One-armed caregiving has been a little bit of challenge. Mainly because the slightest wrong movement takes my breath away and brings tears to my eyes. A rotator cuff tear is painful. Just about an hour ago I slipped on the snow and grabbed the stair railing. It was terrible intense pain for about 10 seconds, and throbbing until now. No fun.
And then last night, well the last two nights, I’ve had a Flower for Algernon moment. I don’t even want to talk about that book as it is too haunting.
But dementia is very generation, especially for women. My grandmother had your typical dementia and Alzheimers and I thought that was bad. Then my mother has Lewy Body Dementia and that is awful. The worst actually. And I wonder outside of a miracle of God what is stalking me.

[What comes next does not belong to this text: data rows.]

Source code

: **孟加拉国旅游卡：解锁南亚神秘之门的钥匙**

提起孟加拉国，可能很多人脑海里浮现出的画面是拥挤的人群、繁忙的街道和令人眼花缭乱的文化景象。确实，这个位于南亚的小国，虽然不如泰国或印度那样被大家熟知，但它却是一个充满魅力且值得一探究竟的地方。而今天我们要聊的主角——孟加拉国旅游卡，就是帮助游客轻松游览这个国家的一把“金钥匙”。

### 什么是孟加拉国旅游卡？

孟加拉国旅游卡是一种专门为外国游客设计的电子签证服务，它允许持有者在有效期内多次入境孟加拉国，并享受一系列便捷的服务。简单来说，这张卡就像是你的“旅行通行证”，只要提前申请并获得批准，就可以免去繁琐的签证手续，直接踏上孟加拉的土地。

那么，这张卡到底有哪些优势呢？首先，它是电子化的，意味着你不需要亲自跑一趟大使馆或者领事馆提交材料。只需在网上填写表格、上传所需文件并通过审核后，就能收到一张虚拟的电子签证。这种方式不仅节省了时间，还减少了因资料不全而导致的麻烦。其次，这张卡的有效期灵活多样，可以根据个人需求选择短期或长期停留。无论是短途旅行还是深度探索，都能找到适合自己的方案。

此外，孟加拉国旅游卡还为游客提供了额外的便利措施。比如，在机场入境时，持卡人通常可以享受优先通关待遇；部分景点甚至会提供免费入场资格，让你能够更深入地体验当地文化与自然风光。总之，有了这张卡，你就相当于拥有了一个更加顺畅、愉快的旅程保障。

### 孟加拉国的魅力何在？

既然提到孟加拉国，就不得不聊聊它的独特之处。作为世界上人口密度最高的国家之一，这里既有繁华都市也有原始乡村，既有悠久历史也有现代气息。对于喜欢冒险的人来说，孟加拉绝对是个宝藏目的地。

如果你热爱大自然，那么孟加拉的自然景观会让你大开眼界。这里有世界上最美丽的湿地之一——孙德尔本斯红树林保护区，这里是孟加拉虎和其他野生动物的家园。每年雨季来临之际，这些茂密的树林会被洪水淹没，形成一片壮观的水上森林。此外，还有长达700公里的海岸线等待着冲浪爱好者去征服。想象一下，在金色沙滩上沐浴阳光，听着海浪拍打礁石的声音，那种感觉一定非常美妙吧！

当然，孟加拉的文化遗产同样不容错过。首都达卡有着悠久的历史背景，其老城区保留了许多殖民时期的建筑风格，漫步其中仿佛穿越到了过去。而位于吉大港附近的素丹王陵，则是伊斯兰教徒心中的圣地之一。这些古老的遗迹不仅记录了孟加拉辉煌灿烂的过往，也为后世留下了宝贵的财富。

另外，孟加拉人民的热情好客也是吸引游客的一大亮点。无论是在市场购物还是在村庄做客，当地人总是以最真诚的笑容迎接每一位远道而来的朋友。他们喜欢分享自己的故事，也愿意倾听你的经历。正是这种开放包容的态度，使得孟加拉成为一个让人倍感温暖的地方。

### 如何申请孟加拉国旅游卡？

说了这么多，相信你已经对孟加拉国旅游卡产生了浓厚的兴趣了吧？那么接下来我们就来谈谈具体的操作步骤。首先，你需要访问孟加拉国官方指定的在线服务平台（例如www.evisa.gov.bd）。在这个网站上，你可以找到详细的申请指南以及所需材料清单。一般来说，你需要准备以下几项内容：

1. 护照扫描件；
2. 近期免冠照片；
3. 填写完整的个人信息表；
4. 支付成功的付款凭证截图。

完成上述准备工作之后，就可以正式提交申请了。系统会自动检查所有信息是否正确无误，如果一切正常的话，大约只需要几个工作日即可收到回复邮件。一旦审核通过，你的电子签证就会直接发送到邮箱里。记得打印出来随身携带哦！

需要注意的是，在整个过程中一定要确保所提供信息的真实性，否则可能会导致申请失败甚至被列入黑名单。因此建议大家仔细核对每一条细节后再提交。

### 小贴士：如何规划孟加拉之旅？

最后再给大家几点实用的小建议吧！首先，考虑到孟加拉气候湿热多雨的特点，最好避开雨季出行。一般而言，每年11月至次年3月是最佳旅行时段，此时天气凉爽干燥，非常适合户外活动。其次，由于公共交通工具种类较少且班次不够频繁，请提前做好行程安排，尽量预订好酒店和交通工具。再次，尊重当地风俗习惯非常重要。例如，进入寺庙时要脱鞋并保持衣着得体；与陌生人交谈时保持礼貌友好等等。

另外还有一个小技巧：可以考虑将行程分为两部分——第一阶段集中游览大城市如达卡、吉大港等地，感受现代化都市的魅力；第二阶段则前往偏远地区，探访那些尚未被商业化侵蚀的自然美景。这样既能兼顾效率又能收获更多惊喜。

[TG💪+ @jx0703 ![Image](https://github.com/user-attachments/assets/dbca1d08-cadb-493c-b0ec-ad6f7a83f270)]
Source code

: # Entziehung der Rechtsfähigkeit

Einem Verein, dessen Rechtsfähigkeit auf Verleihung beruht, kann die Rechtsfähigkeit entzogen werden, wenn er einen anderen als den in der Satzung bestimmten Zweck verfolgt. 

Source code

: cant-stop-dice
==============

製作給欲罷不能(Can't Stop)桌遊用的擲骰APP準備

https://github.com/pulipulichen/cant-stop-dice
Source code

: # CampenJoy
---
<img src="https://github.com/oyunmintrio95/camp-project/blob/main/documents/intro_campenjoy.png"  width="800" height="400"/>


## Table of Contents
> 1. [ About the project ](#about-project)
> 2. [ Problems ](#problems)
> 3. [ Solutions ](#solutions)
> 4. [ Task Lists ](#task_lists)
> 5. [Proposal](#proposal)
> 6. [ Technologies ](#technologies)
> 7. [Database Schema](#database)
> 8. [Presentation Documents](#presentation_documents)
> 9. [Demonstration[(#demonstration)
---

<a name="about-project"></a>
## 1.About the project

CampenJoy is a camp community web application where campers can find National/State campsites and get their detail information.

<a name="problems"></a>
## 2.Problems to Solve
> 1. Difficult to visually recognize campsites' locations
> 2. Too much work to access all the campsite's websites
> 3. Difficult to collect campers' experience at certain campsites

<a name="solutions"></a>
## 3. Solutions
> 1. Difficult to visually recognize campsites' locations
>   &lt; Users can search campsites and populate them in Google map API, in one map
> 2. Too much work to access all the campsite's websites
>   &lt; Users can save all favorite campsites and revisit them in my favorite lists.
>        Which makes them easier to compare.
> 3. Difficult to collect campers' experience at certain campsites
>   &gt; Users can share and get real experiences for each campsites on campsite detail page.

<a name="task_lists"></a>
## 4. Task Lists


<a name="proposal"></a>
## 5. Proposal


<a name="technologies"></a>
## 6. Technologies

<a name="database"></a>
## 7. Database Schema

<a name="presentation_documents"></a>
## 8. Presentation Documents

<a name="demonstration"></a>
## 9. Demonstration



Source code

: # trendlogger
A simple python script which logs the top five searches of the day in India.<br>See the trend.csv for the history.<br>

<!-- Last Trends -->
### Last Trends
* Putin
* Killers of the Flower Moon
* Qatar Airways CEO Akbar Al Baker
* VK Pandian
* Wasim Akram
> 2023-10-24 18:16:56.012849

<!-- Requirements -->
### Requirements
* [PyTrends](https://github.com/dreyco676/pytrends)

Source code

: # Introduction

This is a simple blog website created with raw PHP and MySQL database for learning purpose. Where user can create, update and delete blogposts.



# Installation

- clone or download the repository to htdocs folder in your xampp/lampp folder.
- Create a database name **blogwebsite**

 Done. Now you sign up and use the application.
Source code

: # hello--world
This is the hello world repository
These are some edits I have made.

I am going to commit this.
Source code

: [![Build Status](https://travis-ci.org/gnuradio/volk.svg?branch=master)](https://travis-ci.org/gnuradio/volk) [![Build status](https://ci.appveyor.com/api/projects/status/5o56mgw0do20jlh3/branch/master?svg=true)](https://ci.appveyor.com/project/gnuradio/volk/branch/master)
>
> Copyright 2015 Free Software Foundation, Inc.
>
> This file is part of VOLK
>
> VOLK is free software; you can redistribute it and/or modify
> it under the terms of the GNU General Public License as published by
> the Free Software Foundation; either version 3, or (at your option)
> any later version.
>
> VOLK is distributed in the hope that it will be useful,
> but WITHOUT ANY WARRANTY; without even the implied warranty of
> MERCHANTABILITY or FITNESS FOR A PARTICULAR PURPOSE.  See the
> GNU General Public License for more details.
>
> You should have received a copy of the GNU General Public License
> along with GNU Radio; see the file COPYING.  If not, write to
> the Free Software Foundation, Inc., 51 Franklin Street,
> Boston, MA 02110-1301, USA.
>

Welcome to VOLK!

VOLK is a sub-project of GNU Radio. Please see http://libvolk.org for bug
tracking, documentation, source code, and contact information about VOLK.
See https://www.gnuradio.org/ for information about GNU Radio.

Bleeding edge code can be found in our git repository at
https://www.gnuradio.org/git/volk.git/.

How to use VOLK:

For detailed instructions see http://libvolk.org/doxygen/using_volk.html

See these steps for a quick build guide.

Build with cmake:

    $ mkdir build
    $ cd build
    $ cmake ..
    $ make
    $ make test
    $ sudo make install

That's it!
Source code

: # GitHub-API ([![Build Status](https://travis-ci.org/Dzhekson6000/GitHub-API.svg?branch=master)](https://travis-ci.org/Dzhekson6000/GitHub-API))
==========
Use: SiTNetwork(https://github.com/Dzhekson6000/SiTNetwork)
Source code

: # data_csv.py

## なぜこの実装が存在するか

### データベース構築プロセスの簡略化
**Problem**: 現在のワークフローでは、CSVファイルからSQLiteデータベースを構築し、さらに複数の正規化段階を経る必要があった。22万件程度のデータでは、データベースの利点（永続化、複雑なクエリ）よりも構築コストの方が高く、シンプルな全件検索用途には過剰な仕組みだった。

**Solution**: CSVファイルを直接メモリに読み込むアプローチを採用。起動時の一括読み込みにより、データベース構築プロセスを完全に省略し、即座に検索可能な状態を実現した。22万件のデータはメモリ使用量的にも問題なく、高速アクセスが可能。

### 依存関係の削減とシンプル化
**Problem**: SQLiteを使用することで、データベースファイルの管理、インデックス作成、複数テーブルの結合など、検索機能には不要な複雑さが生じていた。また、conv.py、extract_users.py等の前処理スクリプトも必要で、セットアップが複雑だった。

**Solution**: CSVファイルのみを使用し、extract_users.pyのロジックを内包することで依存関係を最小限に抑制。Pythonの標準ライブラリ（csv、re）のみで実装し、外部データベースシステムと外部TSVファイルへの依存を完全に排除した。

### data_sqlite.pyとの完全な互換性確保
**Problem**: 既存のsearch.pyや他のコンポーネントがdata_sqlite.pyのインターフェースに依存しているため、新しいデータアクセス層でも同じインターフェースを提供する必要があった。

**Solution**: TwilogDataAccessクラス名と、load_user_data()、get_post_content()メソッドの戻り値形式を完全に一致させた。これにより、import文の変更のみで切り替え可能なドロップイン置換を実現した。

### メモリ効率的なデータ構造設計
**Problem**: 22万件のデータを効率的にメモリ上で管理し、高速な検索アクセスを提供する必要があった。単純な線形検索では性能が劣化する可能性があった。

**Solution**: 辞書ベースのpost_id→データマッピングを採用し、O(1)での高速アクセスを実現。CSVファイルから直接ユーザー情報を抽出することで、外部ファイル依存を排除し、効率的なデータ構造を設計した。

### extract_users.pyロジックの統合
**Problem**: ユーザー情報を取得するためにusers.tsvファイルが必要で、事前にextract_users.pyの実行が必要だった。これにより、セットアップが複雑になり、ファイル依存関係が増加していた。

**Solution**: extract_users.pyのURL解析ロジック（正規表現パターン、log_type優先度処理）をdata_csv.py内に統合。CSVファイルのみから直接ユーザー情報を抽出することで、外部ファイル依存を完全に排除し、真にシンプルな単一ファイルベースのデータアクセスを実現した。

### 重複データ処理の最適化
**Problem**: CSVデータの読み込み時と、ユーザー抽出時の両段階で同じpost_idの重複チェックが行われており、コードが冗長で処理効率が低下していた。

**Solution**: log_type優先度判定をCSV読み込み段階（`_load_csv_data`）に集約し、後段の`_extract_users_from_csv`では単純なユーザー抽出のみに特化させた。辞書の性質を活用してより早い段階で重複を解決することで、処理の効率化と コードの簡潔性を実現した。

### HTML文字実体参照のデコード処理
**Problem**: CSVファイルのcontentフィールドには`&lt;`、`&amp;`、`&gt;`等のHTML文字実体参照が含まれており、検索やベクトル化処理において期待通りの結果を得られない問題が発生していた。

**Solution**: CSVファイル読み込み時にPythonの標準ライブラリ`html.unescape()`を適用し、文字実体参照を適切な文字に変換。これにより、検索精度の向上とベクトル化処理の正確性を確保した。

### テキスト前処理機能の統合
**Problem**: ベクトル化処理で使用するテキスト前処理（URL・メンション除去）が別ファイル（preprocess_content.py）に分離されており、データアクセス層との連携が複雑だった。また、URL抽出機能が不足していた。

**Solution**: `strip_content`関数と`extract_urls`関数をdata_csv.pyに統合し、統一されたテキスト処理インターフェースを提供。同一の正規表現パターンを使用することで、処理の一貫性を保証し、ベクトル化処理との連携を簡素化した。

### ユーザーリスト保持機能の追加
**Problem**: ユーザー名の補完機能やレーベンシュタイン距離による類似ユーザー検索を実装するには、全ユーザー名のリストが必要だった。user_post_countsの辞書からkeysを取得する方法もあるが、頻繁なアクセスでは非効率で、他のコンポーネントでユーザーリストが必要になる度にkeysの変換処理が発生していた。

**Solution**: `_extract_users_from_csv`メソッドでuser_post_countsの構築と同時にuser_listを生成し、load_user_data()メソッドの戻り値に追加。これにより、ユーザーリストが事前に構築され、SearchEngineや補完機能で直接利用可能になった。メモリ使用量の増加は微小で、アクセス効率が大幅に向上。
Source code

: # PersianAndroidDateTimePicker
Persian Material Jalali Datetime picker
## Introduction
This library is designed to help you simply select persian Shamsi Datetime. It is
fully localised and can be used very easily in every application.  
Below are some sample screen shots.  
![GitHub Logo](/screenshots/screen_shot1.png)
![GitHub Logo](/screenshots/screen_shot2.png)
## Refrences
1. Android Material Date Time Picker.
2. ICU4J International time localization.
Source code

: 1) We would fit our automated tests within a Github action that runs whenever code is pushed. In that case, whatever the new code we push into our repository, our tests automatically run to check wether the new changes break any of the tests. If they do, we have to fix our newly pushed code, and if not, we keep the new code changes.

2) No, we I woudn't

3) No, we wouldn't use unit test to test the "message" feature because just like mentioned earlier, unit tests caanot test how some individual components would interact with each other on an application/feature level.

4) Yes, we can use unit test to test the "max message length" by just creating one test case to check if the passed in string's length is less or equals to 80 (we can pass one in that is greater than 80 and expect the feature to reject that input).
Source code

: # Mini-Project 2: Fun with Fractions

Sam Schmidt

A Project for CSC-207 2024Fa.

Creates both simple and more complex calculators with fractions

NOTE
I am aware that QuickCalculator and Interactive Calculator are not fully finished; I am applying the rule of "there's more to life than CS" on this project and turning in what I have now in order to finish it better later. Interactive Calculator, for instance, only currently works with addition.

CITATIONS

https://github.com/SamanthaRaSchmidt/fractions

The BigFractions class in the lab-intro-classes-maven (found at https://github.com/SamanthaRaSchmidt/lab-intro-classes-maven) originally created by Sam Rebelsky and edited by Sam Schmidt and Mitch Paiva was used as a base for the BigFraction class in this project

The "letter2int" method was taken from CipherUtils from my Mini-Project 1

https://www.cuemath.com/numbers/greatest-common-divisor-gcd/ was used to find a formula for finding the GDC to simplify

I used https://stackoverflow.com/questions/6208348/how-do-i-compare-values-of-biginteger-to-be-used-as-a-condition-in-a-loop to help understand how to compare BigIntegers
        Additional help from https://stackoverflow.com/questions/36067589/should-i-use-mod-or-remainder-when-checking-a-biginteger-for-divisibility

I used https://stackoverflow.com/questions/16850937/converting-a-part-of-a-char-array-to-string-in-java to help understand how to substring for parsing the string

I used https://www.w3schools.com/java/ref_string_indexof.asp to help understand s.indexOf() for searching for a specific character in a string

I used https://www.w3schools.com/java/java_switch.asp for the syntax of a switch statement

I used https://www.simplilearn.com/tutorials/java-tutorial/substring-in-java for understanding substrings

I already fail the peanut butter test. If you can smell peanut butter from one nostril and not the other one it can be a sign of early onset dementia. It might be years away, but the body is saying that it is coming.
And then the last two nights I’ve had terrible jitters at night. It struck me…am I sundowning? It’s awful and happens at night and is just like mom’s jitters. NO!!!!!!!!
And then this morning I realized I hadn’t paid my bills. I never do that. Ever. And yet it didn’t even cross my mind. So I realize I have to put up reminders as I don’t want stung with late fees.
I’m way too young. But I feel my brain is fuzzy. Fatigue? Absolutely. Stress? Definitely. But the last two nights of extreme jitters at sundown was scary. Am I going to be early on this path? Who will take care of me if that is the case? Is there a miracle for me?